The main change that I made to this page was updating the text in this link to Mozilla Developer Network HTML dot. This is to make it a bit clearer for people to actually find more resources.

Because the exercise that I’m doing for myself, it’s pretty much just going through HTML to make sure that I’ve looked at the main things that it has to offer. I’ve done this before over several years of development, but it is important to go through and see if I actually have a relationship to the things that I’m building.

Trying to remember off the top of my head which things I’ve written about. I remember that I wrote something about the HTML head element contains metadata about documents and also contains a document title. This is where the most important script or a style tag should be. Although there are performance implications for when you’re rendering a document. If you have too many styles or too many scripts in your head tag, then that can sometimes prevent the rest of the document from loading. And depending on what you’re trying to do with the document, that might not be what you’re looking to do.

Other thing that I wrote about was the title element, which lives in the head element and it defines the document title, the Mozilla Developer document, pardon? The Mozilla developer docs mention some SEO implications for the title, such as making them unique. Not really just SEO, just some general considerations partially for SEO, but what we’re going to find in this next chapter of technology is that we’re going to have these AI assistance on our desktops that interact with the web the ways that SEO used to, the ways that search engines used to. And with that, we do want to be communicative towards the right systems. So the head element might communicate pretty effectively towards machines and also contain information that humans can parse. And the title should provide useful handles for quickly identifying what a document represents with respect to other documents in a similar domain. I’ll probably, I will definitely be producing more content on those topics because that is pretty important. And the next thing was the body element represents the content of a document. The interesting thing here, I’ll need to format this list, are the attributes. For one, the global attributes, that’s pretty common on all of the elements to contain the global L attributes that can be on an HTML element.
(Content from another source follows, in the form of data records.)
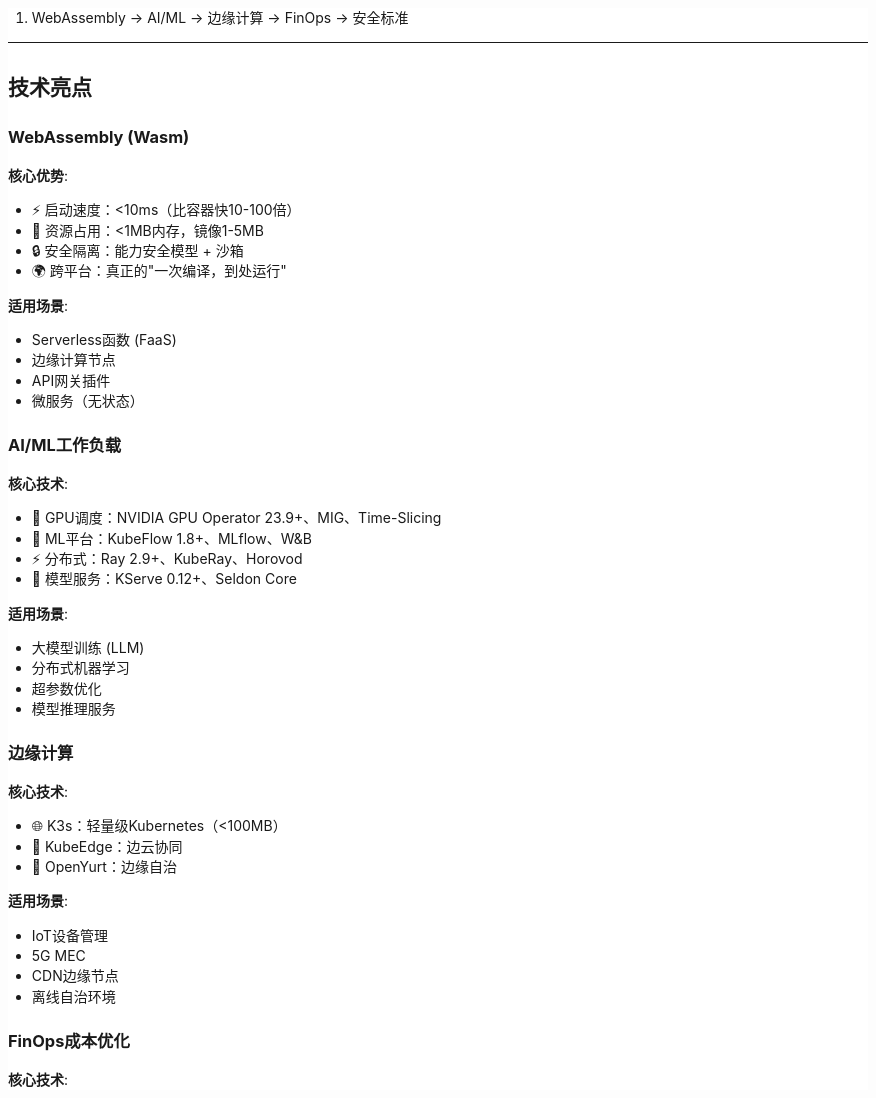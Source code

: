 1. WebAssembly → AI/ML → 边缘计算 → FinOps → 安全标准

---

## 技术亮点

### WebAssembly (Wasm)

**核心优势**:

- ⚡ 启动速度：<10ms（比容器快10-100倍）
- 💾 资源占用：<1MB内存，镜像1-5MB
- 🔒 安全隔离：能力安全模型 + 沙箱
- 🌍 跨平台：真正的"一次编译，到处运行"

**适用场景**:

- Serverless函数 (FaaS)
- 边缘计算节点
- API网关插件
- 微服务（无状态）

### AI/ML工作负载

**核心技术**:

- 🎯 GPU调度：NVIDIA GPU Operator 23.9+、MIG、Time-Slicing
- 🤖 ML平台：KubeFlow 1.8+、MLflow、W&B
- ⚡ 分布式：Ray 2.9+、KubeRay、Horovod
- 🚀 模型服务：KServe 0.12+、Seldon Core

**适用场景**:

- 大模型训练 (LLM)
- 分布式机器学习
- 超参数优化
- 模型推理服务

### 边缘计算

**核心技术**:

- 🌐 K3s：轻量级Kubernetes（<100MB）
- 📡 KubeEdge：边云协同
- 🔌 OpenYurt：边缘自治

**适用场景**:

- IoT设备管理
- 5G MEC
- CDN边缘节点
- 离线自治环境

### FinOps成本优化

**核心技术**:
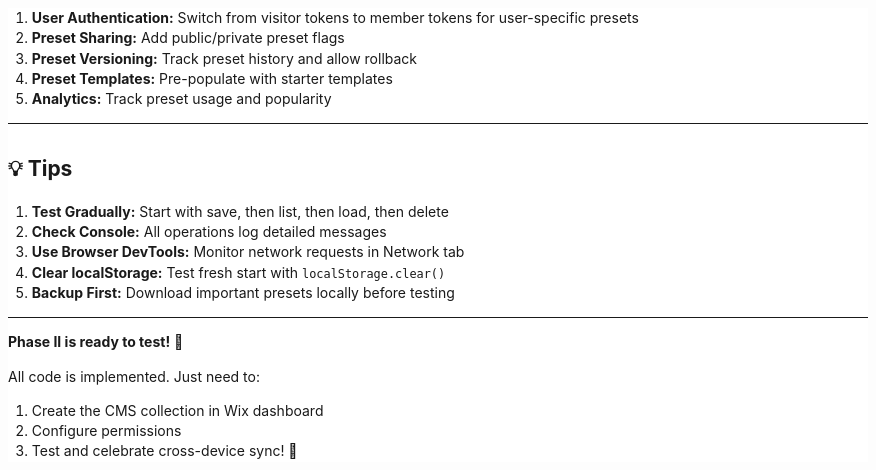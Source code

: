 1. **User Authentication:** Switch from visitor tokens to member tokens for user-specific presets
2. **Preset Sharing:** Add public/private preset flags
3. **Preset Versioning:** Track preset history and allow rollback
4. **Preset Templates:** Pre-populate with starter templates
5. **Analytics:** Track preset usage and popularity

---

## 💡 Tips

1. **Test Gradually:** Start with save, then list, then load, then delete
2. **Check Console:** All operations log detailed messages
3. **Use Browser DevTools:** Monitor network requests in Network tab
4. **Clear localStorage:** Test fresh start with `localStorage.clear()`
5. **Backup First:** Download important presets locally before testing

---

**Phase II is ready to test!** 🎉

All code is implemented. Just need to:
1. Create the CMS collection in Wix dashboard
2. Configure permissions
3. Test and celebrate cross-device sync! 🚀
And with the body elements specifically, there are a lot of events that kind of describe what a document can do when a user is interacting with an HTML page. These are the things that you should keep in mind when designing state for your website. When the hash changes, for example, when the topic of a page changes, you can have the on hash change, run something when the document fails to load. For example, if you have this installed as a progressive web application, then you can do something with that. You can consider the concept of transaction history for undoing and redoing. What else? This is going to be relevant for authors, the on before print and on after print. For if you’re printing something, if you’re producing print a bowl media, then those are interesting spaces to consider. That’s three out of 25, I believe, elements. And it went, it took me about four minutes to go into somewhat of detail about that. I’m making this video so people who are in getting into web development know the kinds of content that they should produce if they want to prove that they’ve explored a space. Because I have been showing off my websites, but you don’t actually see the code. And if I’m looking for employment as a web developer, this is the kind of relationship that we’re going to start wondering about. Can you talk about the structures that you’ve used, when you would use them, how they fit into the broader picture of what you’re building, so on and so forth.